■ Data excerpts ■
=-=-=-=-=
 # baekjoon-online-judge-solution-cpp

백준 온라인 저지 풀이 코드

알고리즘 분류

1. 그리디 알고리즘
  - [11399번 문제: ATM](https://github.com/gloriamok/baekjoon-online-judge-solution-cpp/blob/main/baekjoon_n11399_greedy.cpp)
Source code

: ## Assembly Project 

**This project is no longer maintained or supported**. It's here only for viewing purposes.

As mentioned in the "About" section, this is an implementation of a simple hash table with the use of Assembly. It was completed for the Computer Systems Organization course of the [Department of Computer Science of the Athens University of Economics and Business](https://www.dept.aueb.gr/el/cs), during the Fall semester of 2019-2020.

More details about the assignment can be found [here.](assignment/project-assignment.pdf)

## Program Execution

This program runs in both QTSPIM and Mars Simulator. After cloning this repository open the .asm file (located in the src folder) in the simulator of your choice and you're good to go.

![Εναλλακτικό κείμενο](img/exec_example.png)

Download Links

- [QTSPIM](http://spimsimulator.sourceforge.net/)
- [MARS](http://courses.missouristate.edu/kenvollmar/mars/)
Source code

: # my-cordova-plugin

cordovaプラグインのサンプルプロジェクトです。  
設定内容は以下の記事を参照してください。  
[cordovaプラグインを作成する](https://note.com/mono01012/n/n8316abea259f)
=-=-=-=-=
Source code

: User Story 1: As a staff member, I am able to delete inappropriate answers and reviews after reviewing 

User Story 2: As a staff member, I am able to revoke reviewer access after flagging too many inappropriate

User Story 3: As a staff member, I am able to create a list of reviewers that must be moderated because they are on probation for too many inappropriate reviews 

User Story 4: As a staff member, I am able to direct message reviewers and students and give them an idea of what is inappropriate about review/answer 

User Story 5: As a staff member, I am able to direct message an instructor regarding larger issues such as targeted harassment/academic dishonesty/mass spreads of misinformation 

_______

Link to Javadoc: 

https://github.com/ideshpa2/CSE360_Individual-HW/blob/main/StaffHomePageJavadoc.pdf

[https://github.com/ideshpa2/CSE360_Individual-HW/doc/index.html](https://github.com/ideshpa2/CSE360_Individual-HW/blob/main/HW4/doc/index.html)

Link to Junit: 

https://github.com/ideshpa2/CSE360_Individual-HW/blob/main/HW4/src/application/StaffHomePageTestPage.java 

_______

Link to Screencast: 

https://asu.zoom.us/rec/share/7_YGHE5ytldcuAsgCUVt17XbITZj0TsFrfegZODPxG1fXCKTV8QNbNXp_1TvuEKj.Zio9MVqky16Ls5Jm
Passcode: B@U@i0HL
=-=-=-=-=
■ How to complete this task ■
Reproduce only the lines above spanning from the line containing "# baekjoon-online-judge-solution-cpp" through the line containing "[cordovaプラグインを", word for word.

■ Result of this task ■
 # baekjoon-online-judge-solution-cpp

백준 온라인 저지 풀이 코드

알고리즘 분류

1. 그리디 알고리즘
  - [11399번 문제: ATM](https://github.com/gloriamok/baekjoon-online-judge-solution-cpp/blob/main/baekjoon_n11399_greedy.cpp)
Source code

: ## Assembly Project 

**This project is no longer maintained or supported**. It's here only for viewing purposes.

As mentioned in the "About" section, this is an implementation of a simple hash table with the use of Assembly. It was completed for the Computer Systems Organization course of the [Department of Computer Science of the Athens University of Economics and Business](https://www.dept.aueb.gr/el/cs), during the Fall semester of 2019-2020.

More details about the assignment can be found [here.](assignment/project-assignment.pdf)

## Program Execution

This program runs in both QTSPIM and Mars Simulator. After cloning this repository open the .asm file (located in the src folder) in the simulator of your choice and you're good to go.

![Εναλλακτικό κείμενο](img/exec_example.png)

Download Links

- [QTSPIM](http://spimsimulator.sourceforge.net/)
- [MARS](http://courses.missouristate.edu/kenvollmar/mars/)
Source code

: # my-cordova-plugin

cordovaプラグインのサンプルプロジェクトです。  
設定内容は以下の記事を参照してください。  
[cordovaプラグインを作成する](https://note.com/mono01012/n/n8316abea259f)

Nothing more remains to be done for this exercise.